- [HOW TO COMPLETE THIS TASK] Would you please print the data a second time, exactly as it stands?

[Collection entries]
________
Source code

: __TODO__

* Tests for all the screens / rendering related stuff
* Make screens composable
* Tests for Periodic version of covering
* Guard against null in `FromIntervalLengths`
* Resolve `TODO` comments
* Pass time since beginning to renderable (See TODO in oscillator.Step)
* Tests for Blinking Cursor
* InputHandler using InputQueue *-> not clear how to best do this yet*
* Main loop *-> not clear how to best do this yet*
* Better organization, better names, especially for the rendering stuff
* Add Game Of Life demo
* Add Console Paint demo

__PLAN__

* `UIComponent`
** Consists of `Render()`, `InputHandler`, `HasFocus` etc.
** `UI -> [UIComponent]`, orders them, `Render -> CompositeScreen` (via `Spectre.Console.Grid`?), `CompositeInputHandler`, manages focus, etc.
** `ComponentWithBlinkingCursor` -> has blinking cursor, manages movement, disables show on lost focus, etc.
________
- [RESPONSE TO THE EXERCISE]
Source code

: __TODO__

* Tests for all the screens / rendering related stuff
* Make screens composable
* Tests for Periodic version of covering
* Guard against null in `FromIntervalLengths`
* Resolve `TODO` comments
* Pass time since beginning to renderable (See TODO in oscillator.Step)
* Tests for Blinking Cursor
* InputHandler using InputQueue *-> not clear how to best do this yet*
* Main loop *-> not clear how to best do this yet*
* Better organization, better names, especially for the rendering stuff
* Add Game Of Life demo
* Add Console Paint demo

__PLAN__

* `UIComponent`
** Consists of `Render()`, `InputHandler`, `HasFocus` etc.
** `UI -> [UIComponent]`, orders them, `Render -> CompositeScreen` (via `Spectre.Console.Grid`?), `CompositeInputHandler`, manages focus, etc.
** `ComponentWithBlinkingCursor` -> has blinking cursor, manages movement, disables show on lost focus, etc.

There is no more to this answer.